Current Oncology 2017 December
OBJECTIVE: We set out to identify and offer genetic testing to the 5%-10% of pediatric cancer patients who have been estimated to carry germline mutations in inherited cancer predisposition syndromes. Clinical genetic testing has become widely available, and thus in busy oncology clinics, tools are needed to identify patients who could benefit from a referral to genetics.

METHODS: We studied the clinical utility of administering a family history form in the pediatric oncology long-term follow-up clinic to identify patients who might have an inherited cancer predisposition syndrome. Genetic testing involved primarily Sanger sequencing in clia (Clinical Laboratory Improvement Amendments)-certified laboratories.

RESULTS: Of 57 patients who completed forms, 19 (33.3%) met criteria for referral to genetics. A significant family history of cancer was present for 4 patients, and 12 patients underwent genetic testing. Of 18 genetic tests ordered, none identified a pathogenic mutation, likely because of a small sample size and a candidate-gene approach to testing. Three families were also identified for further assessment based on a family history of breast cancer, with two of families having members eligible for BRCA1 and BRCA2 testing.

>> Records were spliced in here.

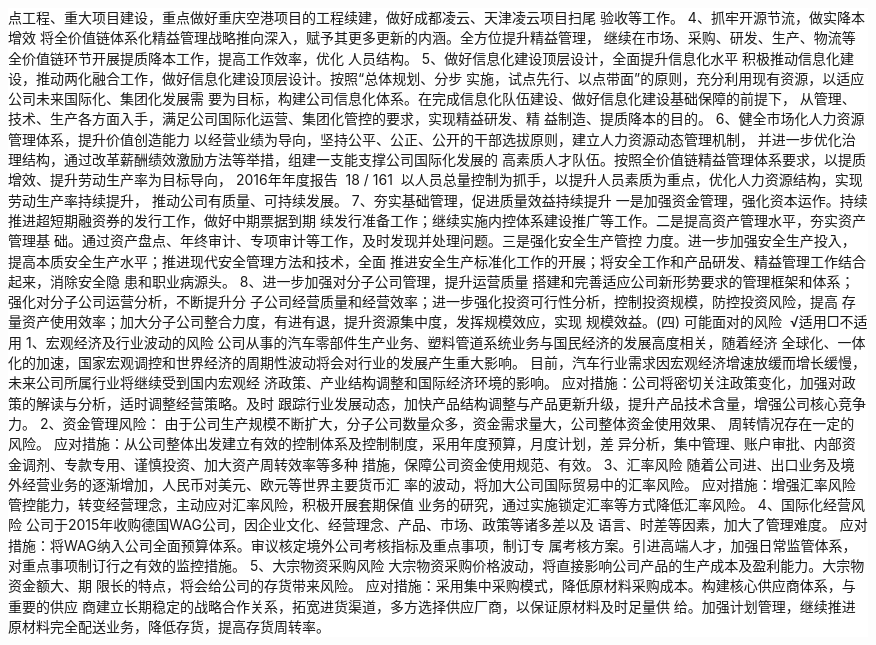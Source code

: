 点工程、重大项目建设，重点做好重庆空港项目的工程续建，做好成都凌云、天津凌云项目扫尾
验收等工作。
4、抓牢开源节流，做实降本增效
将全价值链体系化精益管理战略推向深入，赋予其更多更新的内涵。全方位提升精益管理，
继续在市场、采购、研发、生产、物流等全价值链环节开展提质降本工作，提高工作效率，优化
人员结构。
5、做好信息化建设顶层设计，全面提升信息化水平
积极推动信息化建设，推动两化融合工作，做好信息化建设顶层设计。按照“总体规划、分步
实施，试点先行、以点带面”的原则，充分利用现有资源，以适应公司未来国际化、集团化发展需
要为目标，构建公司信息化体系。在完成信息化队伍建设、做好信息化建设基础保障的前提下，
从管理、技术、生产各方面入手，满足公司国际化运营、集团化管控的要求，实现精益研发、精
益制造、提质降本的目的。
6、健全市场化人力资源管理体系，提升价值创造能力
以经营业绩为导向，坚持公平、公正、公开的干部选拔原则，建立人力资源动态管理机制，
并进一步优化治理结构，通过改革薪酬绩效激励方法等举措，组建一支能支撑公司国际化发展的
高素质人才队伍。按照全价值链精益管理体系要求，以提质增效、提升劳动生产率为目标导向，
2016年年度报告 
18 / 161 
以人员总量控制为抓手，以提升人员素质为重点，优化人力资源结构，实现劳动生产率持续提升，
推动公司有质量、可持续发展。
7、夯实基础管理，促进质量效益持续提升
一是加强资金管理，强化资本运作。持续推进超短期融资券的发行工作，做好中期票据到期
续发行准备工作；继续实施内控体系建设推广等工作。二是提高资产管理水平，夯实资产管理基
础。通过资产盘点、年终审计、专项审计等工作，及时发现并处理问题。三是强化安全生产管控
力度。进一步加强安全生产投入，提高本质安全生产水平；推进现代安全管理方法和技术，全面
推进安全生产标准化工作的开展；将安全工作和产品研发、精益管理工作结合起来，消除安全隐
患和职业病源头。
8、进一步加强对分子公司管理，提升运营质量
搭建和完善适应公司新形势要求的管理框架和体系；强化对分子公司运营分析，不断提升分
子公司经营质量和经营效率；进一步强化投资可行性分析，控制投资规模，防控投资风险，提高
存量资产使用效率；加大分子公司整合力度，有进有退，提升资源集中度，发挥规模效应，实现
规模效益。(四)
可能面对的风险 
√适用□不适用
1、宏观经济及行业波动的风险
公司从事的汽车零部件生产业务、塑料管道系统业务与国民经济的发展高度相关，随着经济
全球化、一体化的加速，国家宏观调控和世界经济的周期性波动将会对行业的发展产生重大影响。
目前，汽车行业需求因宏观经济增速放缓而增长缓慢，未来公司所属行业将继续受到国内宏观经
济政策、产业结构调整和国际经济环境的影响。
应对措施：公司将密切关注政策变化，加强对政策的解读与分析，适时调整经营策略。及时
跟踪行业发展动态，加快产品结构调整与产品更新升级，提升产品技术含量，增强公司核心竞争
力。
2、资金管理风险：
由于公司生产规模不断扩大，分子公司数量众多，资金需求量大，公司整体资金使用效果、
周转情况存在一定的风险。
应对措施：从公司整体出发建立有效的控制体系及控制制度，采用年度预算，月度计划，差
异分析，集中管理、账户审批、内部资金调剂、专款专用、谨慎投资、加大资产周转效率等多种
措施，保障公司资金使用规范、有效。
3、汇率风险
随着公司进、出口业务及境外经营业务的逐渐增加，人民币对美元、欧元等世界主要货币汇
率的波动，将加大公司国际贸易中的汇率风险。
应对措施：增强汇率风险管控能力，转变经营理念，主动应对汇率风险，积极开展套期保值
业务的研究，通过实施锁定汇率等方式降低汇率风险。
4、国际化经营风险
公司于2015年收购德国WAG公司，因企业文化、经营理念、产品、市场、政策等诸多差以及
语言、时差等因素，加大了管理难度。
应对措施：将WAG纳入公司全面预算体系。审议核定境外公司考核指标及重点事项，制订专
属考核方案。引进高端人才，加强日常监管体系，对重点事项制订行之有效的监控措施。
5、大宗物资采购风险
大宗物资采购价格波动，将直接影响公司产品的生产成本及盈利能力。大宗物资金额大、期
限长的特点，将会给公司的存货带来风险。
应对措施：采用集中采购模式，降低原材料采购成本。构建核心供应商体系，与重要的供应
商建立长期稳定的战略合作关系，拓宽进货渠道，多方选择供应厂商，以保证原材料及时足量供
给。加强计划管理，继续推进原材料完全配送业务，降低存货，提高存货周转率。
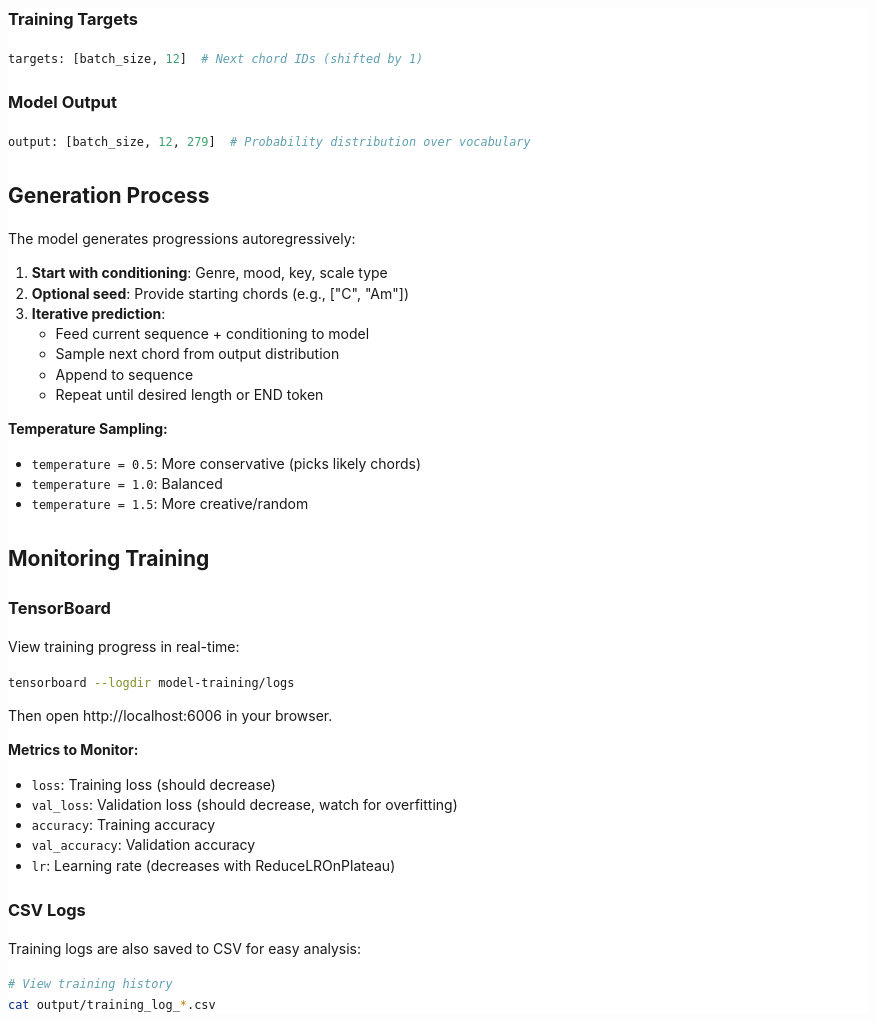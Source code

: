 ### Training Targets

```python
targets: [batch_size, 12]  # Next chord IDs (shifted by 1)
```

### Model Output

```python
output: [batch_size, 12, 279]  # Probability distribution over vocabulary
```

## Generation Process

The model generates progressions autoregressively:

1. **Start with conditioning**: Genre, mood, key, scale type
2. **Optional seed**: Provide starting chords (e.g., ["C", "Am"])
3. **Iterative prediction**:
   - Feed current sequence + conditioning to model
   - Sample next chord from output distribution
   - Append to sequence
   - Repeat until desired length or END token

**Temperature Sampling:**
- `temperature = 0.5`: More conservative (picks likely chords)
- `temperature = 1.0`: Balanced
- `temperature = 1.5`: More creative/random

## Monitoring Training

### TensorBoard

View training progress in real-time:

```bash
tensorboard --logdir model-training/logs
```

Then open http://localhost:6006 in your browser.

**Metrics to Monitor:**
- `loss`: Training loss (should decrease)
- `val_loss`: Validation loss (should decrease, watch for overfitting)
- `accuracy`: Training accuracy
- `val_accuracy`: Validation accuracy
- `lr`: Learning rate (decreases with ReduceLROnPlateau)

### CSV Logs

Training logs are also saved to CSV for easy analysis:

```bash
# View training history
cat output/training_log_*.csv
```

CONCLUSIONS: Genetic testing in pediatric oncology patients is important to guide the management of patients who have an inherited cancer predisposition syndrome and to identify other family members at risk when mutations are identified. When no mutations are identified, that information is often reassuring to families who are worried about siblings. However, in the absence of an identified genetic cause in a patient, some uncertainty remains.